Court of Appeals of North Carolina

April 21, 2015

THE STATE OF NORTH CAROLINA and FORSYTH COUNTY by and through its CHILD SUPPORT ENFORCEMENT UNIT, on behalf of CHERRI L. JORDAN, Plaintiff,
v.
BRYANT OAKES, SR., Defendant

Heard in the Court of Appeals January 21, 2015

Forsyth County, No. 02 CVD 6163.

DISMISSED.

Forsyth County Attorney Office, by Assistant County Attorney Twanda M. Staley, for plaintiff-appellee.

Mary McCullers Reece for defendant-appellant.

Judges STEELMAN and INMAN concur.

OPINION

Page 833

DIETZ, Judge.

Defendant Bryant Oakes appeals from the trial court's denial of his motion to dismiss an order to show cause. Oakes contends that the trial court entered the show cause order, which stems from unpaid child support, without first receiving an appropriate motion from Forsyth County. Oakes concedes that his appeal is interlocutory because there is more to be done in the trial court. But he contends that the trial court's order, which could expose him to civil contempt and possible incarceration, affects a substantial right and thus is immediately appealable.

Importantly, Oakes concedes on appeal (and Forsyth County agrees) that circumstances have changed, the show cause order was dismissed, and Oakes no longer faces any threat of contempt or incarceration. This Court cannot exercise appellate jurisdiction under the substantial rights doctrine if, at the time the Court hears the case, the parties concede that the challenged order no longer affects a substantial right. Accordingly, we dismiss this appeal for lack of appellate jurisdiction.

Facts and Procedural History

On 25 September 2002, the Forsyth County Child Support Enforcement Unit filed a civil summons and complaint against Defendant Bryant Oakes to establish paternity and child support for two minor children. Oakes admitted paternity of the minor children, and on 14 November 2002, the trial court entered an order directing Oakes to pay $410 a month in child support and $25 a month in arrearages.

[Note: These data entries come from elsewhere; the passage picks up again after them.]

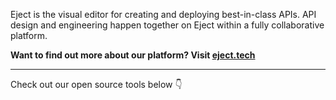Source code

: Eject is the visual editor for creating and deploying best-in-class APIs. API design and engineering happen together on Eject within a fully collaborative platform.

**Want to find out more about our platform? Visit [eject.tech](eject.tech)**

---
 
Check out our open source tools below 👇
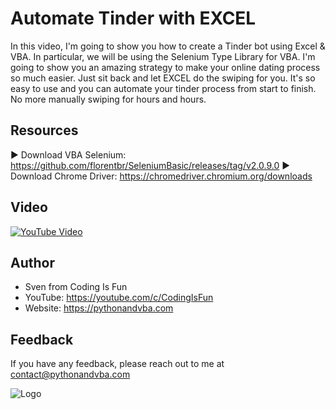 
# Automate Tinder with EXCEL

In this video, I'm going to show you how to create a Tinder bot using Excel & VBA. In particular, we will be using the Selenium Type Library for VBA. I'm going to show you an amazing strategy to make your online dating process so much easier. Just sit back and let EXCEL do the swiping for you. It's so easy to use and you can automate your tinder process from start to finish. No more manually swiping for hours and hours.

## Resources
► Download VBA Selenium: https://github.com/florentbr/SeleniumBasic/releases/tag/v2.0.9.0
► Download Chrome Driver: https://chromedriver.chromium.org/downloads


## Video

[![YouTube Video](https://img.youtube.com/vi/EvvmOVyQaVY/0.jpg)](https://youtu.be/EvvmOVyQaVY)


## Author

- Sven from Coding Is Fun
- YouTube: https://youtube.com/c/CodingIsFun
- Website: https://pythonandvba.com



## Feedback

If you have any feedback, please reach out to me at contact@pythonandvba.com


![Logo](https://content.screencast.com/users/jubbel3/folders/Snagit/media/c42ea34b-4057-4754-96b0-e8e05c866afb/08.18.2021-19.56.png)

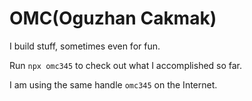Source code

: # OMC(Oguzhan Cakmak)

I build stuff, sometimes even for fun.

Run `npx omc345` to check out what I accomplished so far.

I am using the same handle `omc345` on the Internet.
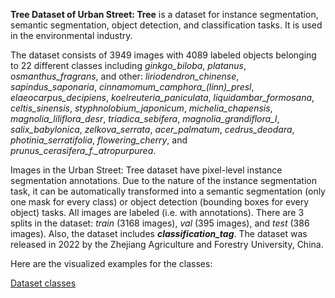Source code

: **Tree Dataset of Urban Street: Tree** is a dataset for instance segmentation, semantic segmentation, object detection, and classification tasks. It is used in the environmental industry. 

The dataset consists of 3949 images with 4089 labeled objects belonging to 22 different classes including *ginkgo_biloba*, *platanus*, *osmanthus_fragrans*, and other: *liriodendron_chinense*, *sapindus_saponaria*, *cinnamomum_camphora_(linn)_presl*, *elaeocarpus_decipiens*, *koelreuteria_paniculata*, *liquidambar_formosana*, *celtis_sinensis*, *styphnolobium_japonicum*, *michelia_chapensis*, *magnolia_liliflora_desr*, *triadica_sebifera*, *magnolia_grandiflora_l*, *salix_babylonica*, *zelkova_serrata*, *acer_palmatum*, *cedrus_deodara*, *photinia_serratifolia*, *flowering_cherry*, and *prunus_cerasifera_f._atropurpurea*.

Images in the Urban Street: Tree dataset have pixel-level instance segmentation annotations. Due to the nature of the instance segmentation task, it can be automatically transformed into a semantic segmentation (only one mask for every class) or object detection (bounding boxes for every object) tasks. All images are labeled (i.e. with annotations). There are 3 splits in the dataset: *train* (3168 images), *val* (395 images), and *test* (386 images). Also, the dataset includes ***classification_tag***. The dataset was released in 2022 by the Zhejiang Agriculture and Forestry University, China.

Here are the visualized examples for the classes:

[Dataset classes](https://github.com/dataset-ninja/urban-street-tree/raw/main/visualizations/classes_preview.webm)
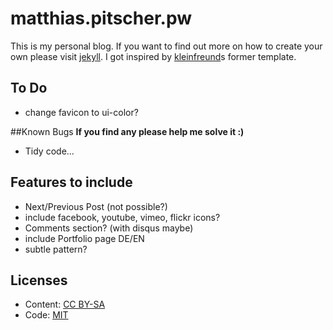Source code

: # matthias.pitscher.pw
This is my personal blog. If you want to find out more on how to create your own please visit [jekyll](https://jekyllrb.com/). I got inspired by [kleinfreund](http://hey.kleinfreund.de)s former template. 


## To Do
- change favicon to ui-color?


##Known Bugs
**If you find any please help me solve it :)**
- Tidy code...


## Features to include
- Next/Previous Post (not possible?)
- include facebook, youtube, vimeo, flickr icons?
- Comments section? (with disqus maybe)
- include Portfolio page DE/EN
- subtle pattern?

## Licenses

- Content: [CC BY-SA](http://creativecommons.org/licenses/by-sa/3.0/)
- Code: [MIT](http://opensource.org/licenses/mit-license.php)

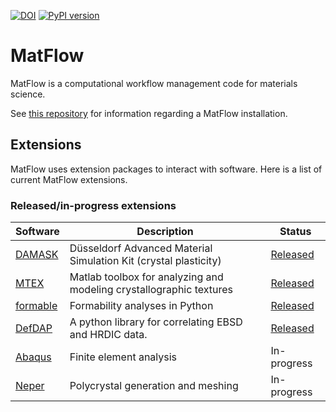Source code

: [![DOI](https://zenodo.org/badge/219949875.svg)](https://zenodo.org/badge/latestdoi/219949875) [![PyPI version](https://badge.fury.io/py/matflow.svg)](https://badge.fury.io/py/matflow)

# MatFlow

MatFlow is a computational workflow management code for materials science.

See [this repository](https://github.com/LightForm-group/UoM-CSF-matflow) for information regarding a MatFlow installation.

## Extensions

MatFlow uses extension packages to interact with software. Here is a list of current MatFlow extensions.

### Released/in-progress extensions
| Software | Description | Status |
| ------ | ------------- | ------- |
| [DAMASK](https://damask.mpie.de/) | Düsseldorf Advanced Material Simulation Kit (crystal plasticity) | [Released](https://github.com/LightForm-group/matflow-damask) |
| [MTEX](https://mtex-toolbox.github.io/) | Matlab toolbox for analyzing and modeling crystallographic textures | [Released](https://github.com/LightForm-group/matflow-mtex) |
| [formable](https://github.com/LightForm-group/formable) | Formability analyses in Python | [Released](https://github.com/LightForm-group/matflow-formable) |
| [DefDAP](https://github.com/MechMicroMan/DefDAP) | A python library for correlating EBSD and HRDIC data. | [Released](https://github.com/LightForm-group/matflow-defdap) |
| [Abaqus](https://www.3ds.com/products-services/simulia/products/abaqus/) | Finite element analysis | In-progress |
| [Neper](http://www.neper.info) | Polycrystal generation and meshing | In-progress |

On 29 August 2011, the County filed a motion for order to show cause alleging that Oakes failed to make a child support payment since 25 May 2010. That same day, the trial court issued an order to appear and show cause. The Forsyth County Sheriff's Office was unable to serve Oakes with notice of the hearing, and on 22 December 2011, the trial court dismissed the show cause order.

The trial court entered another order to show cause on 7 November 2012, ordering Oakes to appear in court and show why he should not be found in civil contempt. Oakes failed to appear at the hearing held 16 January 2013, and the court issued an order for arrest. The court set Oakes's purge payment--the amount he must pay to avoid being sent to jail for contempt--at $20,000.

Oakes was arrested on 6 February 2013 and sent to jail. On 12 February 2013, the trial court found that he was in arrears of his child support payments by $59,531.98. The court also found that Oakes was unable to pay his existing $20,000 purge payment and reduced the amount to $700. Oakes remained in jail.

On 13 March 2013, Oakes again went before the trial court. The court found that he was unable to purge his child support arrearage by paying $700 and reduced the amount to $500. Oakes was unable to pay at that time and returned to jail. On 3 April 2013, the court again reduced the purge amount from $500 to $100. Shortly after, Oakes paid $100 and was released from jail.

On 31 July 2013, the court again reduced Oakes's purge payment from $100 to $50 and Oakes paid the $50 at the hearing. The trial court ordered Oakes " to purge $50.00 today and the temporary amount of $100.00 on

Page 834

August 13, 2013 September 13, 2013 and October 13, 2013 to be applied to the arrears in this matter." The Court also ordered Oakes to appear at a hearing on 30 October 2013.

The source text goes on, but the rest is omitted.